## DATA SHOWN
================================
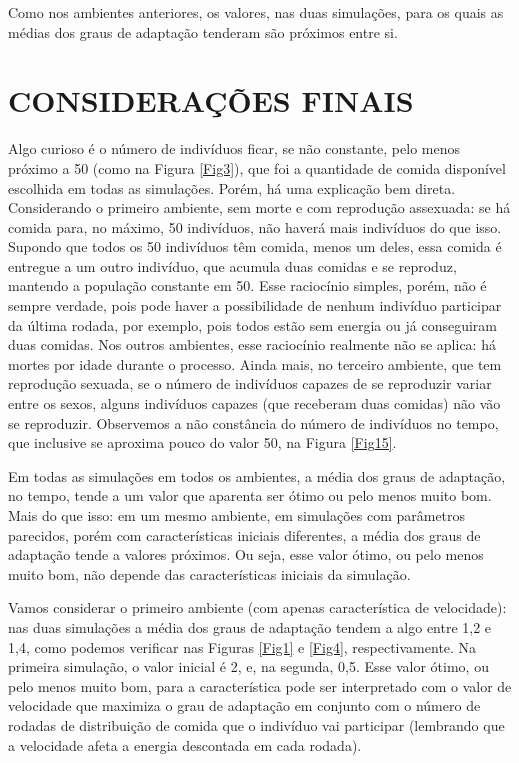 \documentclass[10pt,brazil,english]{article}
\begin{document}
        Como nos ambientes anteriores, os valores, nas duas simulações, para os quais as médias dos graus de adaptação tenderam são próximos entre si.
    
    \section{\uppercase{Considerações Finais}}
    
        Algo curioso é o número de indivíduos ficar, se não constante, pelo menos próximo a 50 (como na Figura \ref{Fig3}), que foi a quantidade de comida disponível escolhida em todas as simulações. Porém, há uma explicação bem direta. Considerando o primeiro ambiente, sem morte e com reprodução assexuada: se há comida para, no máximo, 50 indivíduos, não haverá mais indivíduos do que isso. Supondo que todos os 50 indivíduos têm comida, menos um deles, essa comida é entregue a um outro indivíduo, que acumula duas comidas e se reproduz, mantendo a população constante em 50. Esse raciocínio simples, porém, não é sempre verdade, pois pode haver a possibilidade de nenhum indivíduo participar da última rodada, por exemplo, pois todos estão sem energia ou já conseguiram duas comidas. Nos outros ambientes, esse raciocínio realmente não se aplica: há mortes por idade durante o processo. Ainda mais, no terceiro ambiente, que tem reprodução sexuada, se o número de indivíduos capazes de se reproduzir variar entre os sexos, alguns indivíduos capazes (que receberam duas comidas) não vão se reproduzir. Observemos a não constância do número de indivíduos no tempo, que inclusive se aproxima pouco do valor 50, na Figura \ref{Fig15}. 
    
        Em todas as simulações em todos os ambientes, a média dos graus de adaptação, no tempo, tende a um valor que aparenta ser ótimo ou pelo menos muito bom. Mais do que isso: em um mesmo ambiente, em simulações com parâmetros parecidos, porém com características iniciais diferentes, a média dos graus de adaptação tende a valores próximos. Ou seja, esse valor ótimo, ou pelo menos muito bom, não depende das características iniciais da simulação.
        
        Vamos considerar o primeiro ambiente (com apenas característica de velocidade): nas duas simulações a média dos graus de adaptação tendem a algo entre 1,2 e 1,4, como podemos verificar nas Figuras \ref{Fig1} e \ref{Fig4}, respectivamente. Na primeira simulação, o valor inicial é 2, e, na segunda, 0,5. Esse valor ótimo, ou pelo menos muito bom, para a característica pode ser interpretado com o valor de velocidade que maximiza o grau de adaptação em conjunto com o número de rodadas de distribuição de comida que o indivíduo vai participar (lembrando que a velocidade afeta a energia descontada em cada rodada).
        
\end{document}
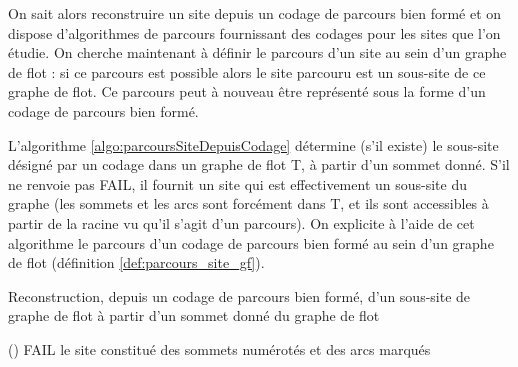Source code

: On sait alors reconstruire un site depuis un codage de parcours bien formé et on dispose d'algorithmes de parcours fournissant des codages pour les sites que l'on étudie.
On cherche maintenant à définir le parcours d'un site au sein d'un graphe de flot : si ce parcours est possible alors le site parcouru est un sous-site de ce graphe de flot.
Ce parcours peut à nouveau être représenté sous la forme d'un codage de parcours bien formé.

L'algorithme \ref{algo:parcoursSiteDepuisCodage} détermine (s'il existe) le sous-site désigné par un codage dans un graphe de flot T, à partir d'un sommet donné. S'il ne renvoie pas FAIL, il fournit un site qui est effectivement un sous-site du graphe (les sommets et les arcs sont forcément dans T, et ils sont accessibles à partir de la racine vu qu'il s'agit d'un parcours).
On explicite à l'aide de cet algorithme le parcours d'un codage de parcours bien formé au sein d'un graphe de flot (définition \ref{def:parcours_site_gf}).

\begin{algorithm}[h] %
\caption{Reconstruction, depuis un codage de parcours bien formé, d'un sous-site de graphe de flot à partir d'un sommet donné du graphe de flot}
\SetAlgoLined
{}
\Fn(){}{
{
  \Return FAIL
}
  \Return le site constitué des sommets numérotés et des arcs marqués
}
\label{algo:parcoursSiteDepuisCodage}
\end{algorithm}

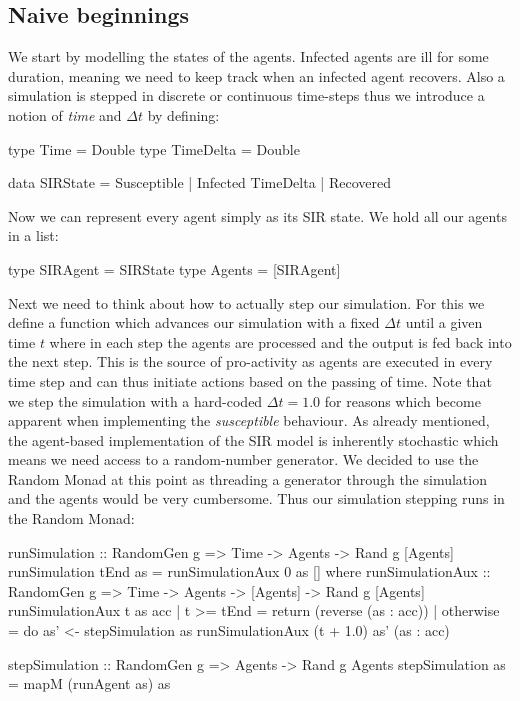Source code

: \subsection{Naive beginnings}
\label{sec:naive_beginnigs}
We start by modelling the states of the agents. Infected agents are ill for some duration, meaning we need to keep track when an infected agent recovers. Also a simulation is stepped in discrete or continuous time-steps thus we introduce a notion of \textit{time} and $\Delta t$ by defining:

\begin{HaskellCode}
type Time      = Double
type TimeDelta = Double

data SIRState = Susceptible | Infected TimeDelta | Recovered
\end{HaskellCode}

Now we can represent every agent simply as its SIR state. We hold all our agents in a list:
\begin{HaskellCode}
type SIRAgent = SIRState
type Agents   = [SIRAgent]
\end{HaskellCode}

Next we need to think about how to actually step our simulation. For this we define a function which advances our simulation with a fixed $\Delta t$ until a given time $t$ where in each step the agents are processed and the output is fed back into the next step. This is the source of pro-activity as agents are executed in every time step and can thus initiate actions based on the passing of time. Note that we step the simulation with a hard-coded $\Delta t = 1.0$ for reasons which become apparent when implementing the \textit{susceptible} behaviour.
As already mentioned, the agent-based implementation of the SIR model is inherently stochastic which means we need access to a random-number generator. We decided to use the Random Monad at this point as threading a generator through the simulation and the agents would be very cumbersome. Thus our simulation stepping runs in the Random Monad:

\begin{HaskellCode}
runSimulation :: RandomGen g => Time -> Agents -> Rand g [Agents]
runSimulation tEnd as = runSimulationAux 0 as []
  where
    runSimulationAux :: RandomGen g 
      => Time -> Agents -> [Agents] -> Rand g [Agents]
    runSimulationAux t as acc
      | t >= tEnd = return (reverse (as : acc))
      | otherwise = do
        as' <- stepSimulation as 
        runSimulationAux (t + 1.0) as' (as : acc)

stepSimulation :: RandomGen g => Agents -> Rand g Agents
stepSimulation as = mapM (runAgent as) as
\end{HaskellCode}

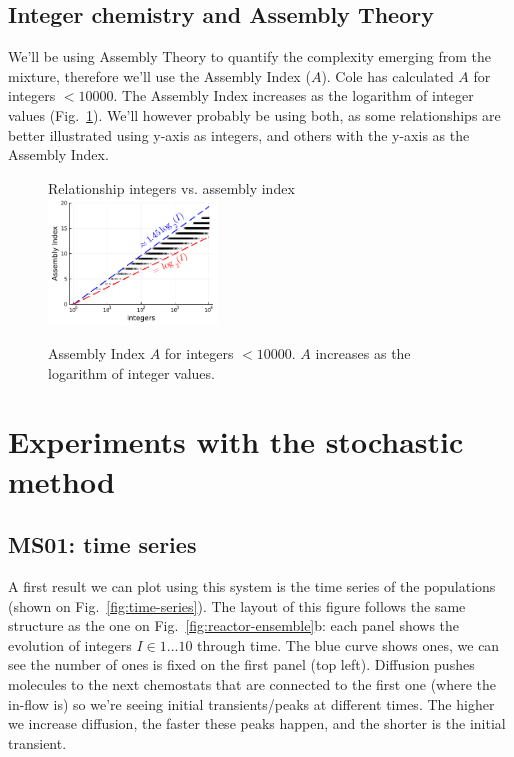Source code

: \documentclass[11pt]{article}
\begin{document}
\subsection{Integer chemistry and Assembly Theory}
\label{subsec:integer-chemistry}

We’ll be using Assembly Theory to quantify the complexity emerging from the mixture, therefore we’ll use the Assembly Index ($A$). Cole has calculated $A$ for integers $<10000$. The Assembly Index increases as the logarithm of integer values (Fig.~\ref{fig:integers-assembly}). We’ll however probably be using both, as some relationships are better illustrated using y-axis as integers, and others with the y-axis as the Assembly Index.

\begin{figure}[hbt]
  \centering
  {\LARGE Relationship integers vs. assembly index}\vspace{1em}\\
  \includegraphics[width=0.40\textwidth]{figures/system/integers-assembly.pdf}
  \caption{Assembly Index $A$ for integers $<10000$. $A$ increases as the logarithm of integer values.}
  \label{fig:integers-assembly}
\end{figure}

\clearpage

\section{Experiments with the stochastic method}
\label{sec:experiments}

\subsection{MS01: time series}
\label{subsec:MS01}

A first result we can plot using this system is the time series of the populations (shown on Fig.~\ref{fig:time-series}). The layout of this figure follows the same structure as the one on Fig.~\ref{fig:reactor-ensemble}b: each panel shows the evolution of integers $I\in{1...10}$ through time. The blue curve shows ones, we can see the number of ones is fixed on the first panel (top left). Diffusion pushes molecules to the next chemostats that are connected to the first one (where the in-flow is) so we’re seeing initial transients/peaks at different times. The higher we increase diffusion, the faster these peaks happen, and the shorter is the initial transient.
\end{document}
================================
## WHAT THE TASK ASKS
Exclude all images and restate the records above word for word.

## REPLY TO THE EXERCISE
 \documentclass[10pt,brazil,english]{article}
\begin{document}
        Como nos ambientes anteriores, os valores, nas duas simulações, para os quais as médias dos graus de adaptação tenderam são próximos entre si.
    
    \section{\uppercase{Considerações Finais}}
    
        Algo curioso é o número de indivíduos ficar, se não constante, pelo menos próximo a 50 (como na Figura \ref{Fig3}), que foi a quantidade de comida disponível escolhida em todas as simulações. Porém, há uma explicação bem direta. Considerando o primeiro ambiente, sem morte e com reprodução assexuada: se há comida para, no máximo, 50 indivíduos, não haverá mais indivíduos do que isso. Supondo que todos os 50 indivíduos têm comida, menos um deles, essa comida é entregue a um outro indivíduo, que acumula duas comidas e se reproduz, mantendo a população constante em 50. Esse raciocínio simples, porém, não é sempre verdade, pois pode haver a possibilidade de nenhum indivíduo participar da última rodada, por exemplo, pois todos estão sem energia ou já conseguiram duas comidas. Nos outros ambientes, esse raciocínio realmente não se aplica: há mortes por idade durante o processo. Ainda mais, no terceiro ambiente, que tem reprodução sexuada, se o número de indivíduos capazes de se reproduzir variar entre os sexos, alguns indivíduos capazes (que receberam duas comidas) não vão se reproduzir. Observemos a não constância do número de indivíduos no tempo, que inclusive se aproxima pouco do valor 50, na Figura \ref{Fig15}. 
    
        Em todas as simulações em todos os ambientes, a média dos graus de adaptação, no tempo, tende a um valor que aparenta ser ótimo ou pelo menos muito bom. Mais do que isso: em um mesmo ambiente, em simulações com parâmetros parecidos, porém com características iniciais diferentes, a média dos graus de adaptação tende a valores próximos. Ou seja, esse valor ótimo, ou pelo menos muito bom, não depende das características iniciais da simulação.
        
        Vamos considerar o primeiro ambiente (com apenas característica de velocidade): nas duas simulações a média dos graus de adaptação tendem a algo entre 1,2 e 1,4, como podemos verificar nas Figuras \ref{Fig1} e \ref{Fig4}, respectivamente. Na primeira simulação, o valor inicial é 2, e, na segunda, 0,5. Esse valor ótimo, ou pelo menos muito bom, para a característica pode ser interpretado com o valor de velocidade que maximiza o grau de adaptação em conjunto com o número de rodadas de distribuição de comida que o indivíduo vai participar (lembrando que a velocidade afeta a energia descontada em cada rodada).
        
\end{document}
Source code

: On sait alors reconstruire un site depuis un codage de parcours bien formé et on dispose d'algorithmes de parcours fournissant des codages pour les sites que l'on étudie.
On cherche maintenant à définir le parcours d'un site au sein d'un graphe de flot : si ce parcours est possible alors le site parcouru est un sous-site de ce graphe de flot.
Ce parcours peut à nouveau être représenté sous la forme d'un codage de parcours bien formé.

L'algorithme \ref{algo:parcoursSiteDepuisCodage} détermine (s'il existe) le sous-site désigné par un codage dans un graphe de flot T, à partir d'un sommet donné. S'il ne renvoie pas FAIL, il fournit un site qui est effectivement un sous-site du graphe (les sommets et les arcs sont forcément dans T, et ils sont accessibles à partir de la racine vu qu'il s'agit d'un parcours).
On explicite à l'aide de cet algorithme le parcours d'un codage de parcours bien formé au sein d'un graphe de flot (définition \ref{def:parcours_site_gf}).

\begin{algorithm}[h] %
\caption{Reconstruction, depuis un codage de parcours bien formé, d'un sous-site de graphe de flot à partir d'un sommet donné du graphe de flot}
\SetAlgoLined
{}
\Fn(){}{
{
  \Return FAIL
}
  \Return le site constitué des sommets numérotés et des arcs marqués
}
\label{algo:parcoursSiteDepuisCodage}
\end{algorithm}

Source code

: \subsection{Naive beginnings}
\label{sec:naive_beginnigs}
We start by modelling the states of the agents. Infected agents are ill for some duration, meaning we need to keep track when an infected agent recovers. Also a simulation is stepped in discrete or continuous time-steps thus we introduce a notion of \textit{time} and $\Delta t$ by defining:

\begin{HaskellCode}
type Time      = Double
type TimeDelta = Double

data SIRState = Susceptible | Infected TimeDelta | Recovered
\end{HaskellCode}

Now we can represent every agent simply as its SIR state. We hold all our agents in a list:
\begin{HaskellCode}
type SIRAgent = SIRState
type Agents   = [SIRAgent]
\end{HaskellCode}

Next we need to think about how to actually step our simulation. For this we define a function which advances our simulation with a fixed $\Delta t$ until a given time $t$ where in each step the agents are processed and the output is fed back into the next step. This is the source of pro-activity as agents are executed in every time step and can thus initiate actions based on the passing of time. Note that we step the simulation with a hard-coded $\Delta t = 1.0$ for reasons which become apparent when implementing the \textit{susceptible} behaviour.
As already mentioned, the agent-based implementation of the SIR model is inherently stochastic which means we need access to a random-number generator. We decided to use the Random Monad at this point as threading a generator through the simulation and the agents would be very cumbersome. Thus our simulation stepping runs in the Random Monad:

\begin{HaskellCode}
runSimulation :: RandomGen g => Time -> Agents -> Rand g [Agents]
runSimulation tEnd as = runSimulationAux 0 as []
  where
    runSimulationAux :: RandomGen g 
      => Time -> Agents -> [Agents] -> Rand g [Agents]
    runSimulationAux t as acc
      | t >= tEnd = return (reverse (as : acc))
      | otherwise = do
        as' <- stepSimulation as 
        runSimulationAux (t + 1.0) as' (as : acc)

stepSimulation :: RandomGen g => Agents -> Rand g Agents
stepSimulation as = mapM (runAgent as) as
\end{HaskellCode}

Source code

: \documentclass[11pt]{article}
\begin{document}
\subsection{Integer chemistry and Assembly Theory}
\label{subsec:integer-chemistry}

We’ll be using Assembly Theory to quantify the complexity emerging from the mixture, therefore we’ll use the Assembly Index ($A$). Cole has calculated $A$ for integers $<10000$. The Assembly Index increases as the logarithm of integer values (Fig.~\ref{fig:integers-assembly}). We’ll however probably be using both, as some relationships are better illustrated using y-axis as integers, and others with the y-axis as the Assembly Index.

\begin{figure}[hbt]
  \centering
  {\LARGE Relationship integers vs. assembly index}\vspace{1em}\\
  \includegraphics[width=0.40\textwidth]{figures/system/integers-assembly.pdf}
  \caption{Assembly Index $A$ for integers $<10000$. $A$ increases as the logarithm of integer values.}
  \label{fig:integers-assembly}
\end{figure}

\clearpage

\section{Experiments with the stochastic method}
\label{sec:experiments}

\subsection{MS01: time series}
\label{subsec:MS01}

A first result we can plot using this system is the time series of the populations (shown on Fig.~\ref{fig:time-series}). The layout of this figure follows the same structure as the one on Fig.~\ref{fig:reactor-ensemble}b: each panel shows the evolution of integers $I\in{1...10}$ through time. The blue curve shows ones, we can see the number of ones is fixed on the first panel (top left). Diffusion pushes molecules to the next chemostats that are connected to the first one (where the in-flow is) so we’re seeing initial transients/peaks at different times. The higher we increase diffusion, the faster these peaks happen, and the shorter is the initial transient.
\end{document}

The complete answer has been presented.